▼▼▼
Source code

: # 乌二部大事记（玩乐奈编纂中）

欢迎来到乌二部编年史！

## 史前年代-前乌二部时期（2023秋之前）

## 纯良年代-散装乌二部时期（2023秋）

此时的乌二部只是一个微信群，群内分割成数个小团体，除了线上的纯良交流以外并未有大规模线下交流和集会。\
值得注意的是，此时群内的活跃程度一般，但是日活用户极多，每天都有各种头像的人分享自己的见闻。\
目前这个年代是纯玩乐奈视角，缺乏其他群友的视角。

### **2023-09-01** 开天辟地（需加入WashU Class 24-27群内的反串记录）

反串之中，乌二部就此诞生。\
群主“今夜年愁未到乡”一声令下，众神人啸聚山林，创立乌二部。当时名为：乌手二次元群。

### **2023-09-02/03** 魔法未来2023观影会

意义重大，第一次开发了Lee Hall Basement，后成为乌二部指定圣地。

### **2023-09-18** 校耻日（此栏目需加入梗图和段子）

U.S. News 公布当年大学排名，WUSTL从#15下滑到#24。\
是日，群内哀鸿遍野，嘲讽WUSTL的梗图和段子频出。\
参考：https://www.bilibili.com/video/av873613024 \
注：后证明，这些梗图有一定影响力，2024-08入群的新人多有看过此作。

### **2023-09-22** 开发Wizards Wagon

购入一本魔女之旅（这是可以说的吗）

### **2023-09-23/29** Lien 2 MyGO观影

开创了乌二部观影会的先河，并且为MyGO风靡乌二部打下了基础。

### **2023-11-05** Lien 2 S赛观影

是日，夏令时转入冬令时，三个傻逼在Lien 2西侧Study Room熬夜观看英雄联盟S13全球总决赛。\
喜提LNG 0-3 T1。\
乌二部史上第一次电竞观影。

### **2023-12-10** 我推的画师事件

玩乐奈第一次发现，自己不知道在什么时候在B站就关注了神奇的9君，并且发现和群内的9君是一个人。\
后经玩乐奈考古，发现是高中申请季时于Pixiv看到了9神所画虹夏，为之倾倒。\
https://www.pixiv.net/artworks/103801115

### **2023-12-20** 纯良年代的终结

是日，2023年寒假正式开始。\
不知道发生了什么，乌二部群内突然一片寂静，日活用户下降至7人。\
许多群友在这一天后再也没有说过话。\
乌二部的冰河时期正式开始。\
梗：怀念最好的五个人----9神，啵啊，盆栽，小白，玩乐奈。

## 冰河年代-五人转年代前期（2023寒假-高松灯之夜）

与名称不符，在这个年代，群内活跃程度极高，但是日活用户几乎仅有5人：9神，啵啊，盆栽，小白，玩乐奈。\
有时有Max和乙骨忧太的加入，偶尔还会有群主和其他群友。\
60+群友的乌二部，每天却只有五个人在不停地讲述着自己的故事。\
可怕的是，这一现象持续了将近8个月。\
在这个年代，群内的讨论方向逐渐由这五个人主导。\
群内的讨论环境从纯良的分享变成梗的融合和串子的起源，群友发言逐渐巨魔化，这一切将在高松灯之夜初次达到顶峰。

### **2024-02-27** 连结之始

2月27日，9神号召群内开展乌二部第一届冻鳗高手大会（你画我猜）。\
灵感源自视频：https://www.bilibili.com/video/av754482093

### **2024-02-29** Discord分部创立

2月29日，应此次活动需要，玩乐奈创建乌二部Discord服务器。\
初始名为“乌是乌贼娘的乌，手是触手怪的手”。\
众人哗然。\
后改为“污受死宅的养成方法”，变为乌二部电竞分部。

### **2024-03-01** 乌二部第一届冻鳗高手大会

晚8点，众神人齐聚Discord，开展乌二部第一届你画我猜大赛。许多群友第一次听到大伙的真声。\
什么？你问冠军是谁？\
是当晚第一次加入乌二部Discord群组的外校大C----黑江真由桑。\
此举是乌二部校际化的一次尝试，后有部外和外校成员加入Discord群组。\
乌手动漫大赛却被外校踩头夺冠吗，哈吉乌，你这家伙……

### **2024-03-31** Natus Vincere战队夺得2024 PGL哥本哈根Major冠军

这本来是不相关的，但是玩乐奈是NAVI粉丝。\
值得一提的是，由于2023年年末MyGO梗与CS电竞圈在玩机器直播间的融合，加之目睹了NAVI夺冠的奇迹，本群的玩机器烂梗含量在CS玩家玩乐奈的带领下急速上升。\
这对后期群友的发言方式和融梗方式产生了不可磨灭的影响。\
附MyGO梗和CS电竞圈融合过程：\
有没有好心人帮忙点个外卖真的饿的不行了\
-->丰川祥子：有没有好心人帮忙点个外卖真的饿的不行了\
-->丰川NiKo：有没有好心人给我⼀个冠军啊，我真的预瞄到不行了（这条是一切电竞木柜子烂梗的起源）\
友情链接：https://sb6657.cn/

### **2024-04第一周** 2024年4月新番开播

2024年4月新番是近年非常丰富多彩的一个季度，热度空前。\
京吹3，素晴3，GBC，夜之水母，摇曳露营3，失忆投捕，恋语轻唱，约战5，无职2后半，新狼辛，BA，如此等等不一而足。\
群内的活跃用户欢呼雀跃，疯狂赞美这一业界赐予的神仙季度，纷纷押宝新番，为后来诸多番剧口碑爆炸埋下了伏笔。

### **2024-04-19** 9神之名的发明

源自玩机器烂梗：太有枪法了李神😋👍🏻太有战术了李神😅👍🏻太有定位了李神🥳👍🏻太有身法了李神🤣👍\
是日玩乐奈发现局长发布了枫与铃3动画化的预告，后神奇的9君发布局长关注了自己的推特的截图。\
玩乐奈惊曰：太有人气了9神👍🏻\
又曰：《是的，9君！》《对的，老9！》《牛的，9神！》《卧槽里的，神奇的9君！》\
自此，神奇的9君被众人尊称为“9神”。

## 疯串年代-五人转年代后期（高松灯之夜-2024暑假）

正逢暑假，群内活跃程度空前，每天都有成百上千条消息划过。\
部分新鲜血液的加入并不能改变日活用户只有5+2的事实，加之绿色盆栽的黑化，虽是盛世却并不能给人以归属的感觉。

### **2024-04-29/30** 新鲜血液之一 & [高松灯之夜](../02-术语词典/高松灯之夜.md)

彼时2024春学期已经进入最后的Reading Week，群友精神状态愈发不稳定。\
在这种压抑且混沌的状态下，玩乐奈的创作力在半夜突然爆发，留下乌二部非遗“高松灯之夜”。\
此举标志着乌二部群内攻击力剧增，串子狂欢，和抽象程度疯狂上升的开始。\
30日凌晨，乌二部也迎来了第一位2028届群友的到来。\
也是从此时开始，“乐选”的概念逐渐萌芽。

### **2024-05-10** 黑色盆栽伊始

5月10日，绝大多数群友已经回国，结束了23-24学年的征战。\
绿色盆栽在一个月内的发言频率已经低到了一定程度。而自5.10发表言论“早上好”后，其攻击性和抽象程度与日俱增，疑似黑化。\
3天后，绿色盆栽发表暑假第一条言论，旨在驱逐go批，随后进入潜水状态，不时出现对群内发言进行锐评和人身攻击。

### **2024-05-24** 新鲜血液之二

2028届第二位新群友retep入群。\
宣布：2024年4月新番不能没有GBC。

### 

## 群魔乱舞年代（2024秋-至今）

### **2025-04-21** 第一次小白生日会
▲▲▲
Type out all of the material again, word for word.

Source code

: # 乌二部大事记（玩乐奈编纂中）

欢迎来到乌二部编年史！

## 史前年代-前乌二部时期（2023秋之前）

## 纯良年代-散装乌二部时期（2023秋）

此时的乌二部只是一个微信群，群内分割成数个小团体，除了线上的纯良交流以外并未有大规模线下交流和集会。\
值得注意的是，此时群内的活跃程度一般，但是日活用户极多，每天都有各种头像的人分享自己的见闻。\
目前这个年代是纯玩乐奈视角，缺乏其他群友的视角。

### **2023-09-01** 开天辟地（需加入WashU Class 24-27群内的反串记录）

反串之中，乌二部就此诞生。\
群主“今夜年愁未到乡”一声令下，众神人啸聚山林，创立乌二部。当时名为：乌手二次元群。

### **2023-09-02/03** 魔法未来2023观影会

意义重大，第一次开发了Lee Hall Basement，后成为乌二部指定圣地。

### **2023-09-18** 校耻日（此栏目需加入梗图和段子）

U.S. News 公布当年大学排名，WUSTL从#15下滑到#24。\
是日，群内哀鸿遍野，嘲讽WUSTL的梗图和段子频出。\
参考：https://www.bilibili.com/video/av873613024 \
注：后证明，这些梗图有一定影响力，2024-08入群的新人多有看过此作。

### **2023-09-22** 开发Wizards Wagon

购入一本魔女之旅（这是可以说的吗）

### **2023-09-23/29** Lien 2 MyGO观影

开创了乌二部观影会的先河，并且为MyGO风靡乌二部打下了基础。

### **2023-11-05** Lien 2 S赛观影

是日，夏令时转入冬令时，三个傻逼在Lien 2西侧Study Room熬夜观看英雄联盟S13全球总决赛。\
喜提LNG 0-3 T1。\
乌二部史上第一次电竞观影。

### **2023-12-10** 我推的画师事件

玩乐奈第一次发现，自己不知道在什么时候在B站就关注了神奇的9君，并且发现和群内的9君是一个人。\
后经玩乐奈考古，发现是高中申请季时于Pixiv看到了9神所画虹夏，为之倾倒。\
https://www.pixiv.net/artworks/103801115

### **2023-12-20** 纯良年代的终结

是日，2023年寒假正式开始。\
不知道发生了什么，乌二部群内突然一片寂静，日活用户下降至7人。\
许多群友在这一天后再也没有说过话。\
乌二部的冰河时期正式开始。\
梗：怀念最好的五个人----9神，啵啊，盆栽，小白，玩乐奈。

## 冰河年代-五人转年代前期（2023寒假-高松灯之夜）

与名称不符，在这个年代，群内活跃程度极高，但是日活用户几乎仅有5人：9神，啵啊，盆栽，小白，玩乐奈。\
有时有Max和乙骨忧太的加入，偶尔还会有群主和其他群友。\
60+群友的乌二部，每天却只有五个人在不停地讲述着自己的故事。\
可怕的是，这一现象持续了将近8个月。\
在这个年代，群内的讨论方向逐渐由这五个人主导。\
群内的讨论环境从纯良的分享变成梗的融合和串子的起源，群友发言逐渐巨魔化，这一切将在高松灯之夜初次达到顶峰。

### **2024-02-27** 连结之始

2月27日，9神号召群内开展乌二部第一届冻鳗高手大会（你画我猜）。\
灵感源自视频：https://www.bilibili.com/video/av754482093

### **2024-02-29** Discord分部创立

2月29日，应此次活动需要，玩乐奈创建乌二部Discord服务器。\
初始名为“乌是乌贼娘的乌，手是触手怪的手”。\
众人哗然。\
后改为“污受死宅的养成方法”，变为乌二部电竞分部。

### **2024-03-01** 乌二部第一届冻鳗高手大会

晚8点，众神人齐聚Discord，开展乌二部第一届你画我猜大赛。许多群友第一次听到大伙的真声。\
什么？你问冠军是谁？\
是当晚第一次加入乌二部Discord群组的外校大C----黑江真由桑。\
此举是乌二部校际化的一次尝试，后有部外和外校成员加入Discord群组。\
乌手动漫大赛却被外校踩头夺冠吗，哈吉乌，你这家伙……

### **2024-03-31** Natus Vincere战队夺得2024 PGL哥本哈根Major冠军

这本来是不相关的，但是玩乐奈是NAVI粉丝。\
值得一提的是，由于2023年年末MyGO梗与CS电竞圈在玩机器直播间的融合，加之目睹了NAVI夺冠的奇迹，本群的玩机器烂梗含量在CS玩家玩乐奈的带领下急速上升。\
这对后期群友的发言方式和融梗方式产生了不可磨灭的影响。\
附MyGO梗和CS电竞圈融合过程：\
有没有好心人帮忙点个外卖真的饿的不行了\
-->丰川祥子：有没有好心人帮忙点个外卖真的饿的不行了\
-->丰川NiKo：有没有好心人给我⼀个冠军啊，我真的预瞄到不行了（这条是一切电竞木柜子烂梗的起源）\
友情链接：https://sb6657.cn/

### **2024-04第一周** 2024年4月新番开播

2024年4月新番是近年非常丰富多彩的一个季度，热度空前。\
京吹3，素晴3，GBC，夜之水母，摇曳露营3，失忆投捕，恋语轻唱，约战5，无职2后半，新狼辛，BA，如此等等不一而足。\
群内的活跃用户欢呼雀跃，疯狂赞美这一业界赐予的神仙季度，纷纷押宝新番，为后来诸多番剧口碑爆炸埋下了伏笔。

### **2024-04-19** 9神之名的发明

源自玩机器烂梗：太有枪法了李神😋👍🏻太有战术了李神😅👍🏻太有定位了李神🥳👍🏻太有身法了李神🤣👍\
是日玩乐奈发现局长发布了枫与铃3动画化的预告，后神奇的9君发布局长关注了自己的推特的截图。\
玩乐奈惊曰：太有人气了9神👍🏻\
又曰：《是的，9君！》《对的，老9！》《牛的，9神！》《卧槽里的，神奇的9君！》\
自此，神奇的9君被众人尊称为“9神”。

## 疯串年代-五人转年代后期（高松灯之夜-2024暑假）

正逢暑假，群内活跃程度空前，每天都有成百上千条消息划过。\
部分新鲜血液的加入并不能改变日活用户只有5+2的事实，加之绿色盆栽的黑化，虽是盛世却并不能给人以归属的感觉。

### **2024-04-29/30** 新鲜血液之一 & [高松灯之夜](../02-术语词典/高松灯之夜.md)

彼时2024春学期已经进入最后的Reading Week，群友精神状态愈发不稳定。\
在这种压抑且混沌的状态下，玩乐奈的创作力在半夜突然爆发，留下乌二部非遗“高松灯之夜”。\
此举标志着乌二部群内攻击力剧增，串子狂欢，和抽象程度疯狂上升的开始。\
30日凌晨，乌二部也迎来了第一位2028届群友的到来。\
也是从此时开始，“乐选”的概念逐渐萌芽。

### **2024-05-10** 黑色盆栽伊始

5月10日，绝大多数群友已经回国，结束了23-24学年的征战。\
绿色盆栽在一个月内的发言频率已经低到了一定程度。而自5.10发表言论“早上好”后，其攻击性和抽象程度与日俱增，疑似黑化。\
3天后，绿色盆栽发表暑假第一条言论，旨在驱逐go批，随后进入潜水状态，不时出现对群内发言进行锐评和人身攻击。

### **2024-05-24** 新鲜血液之二

2028届第二位新群友retep入群。\
宣布：2024年4月新番不能没有GBC。

### 

## 群魔乱舞年代（2024秋-至今）

### **2025-04-21** 第一次小白生日会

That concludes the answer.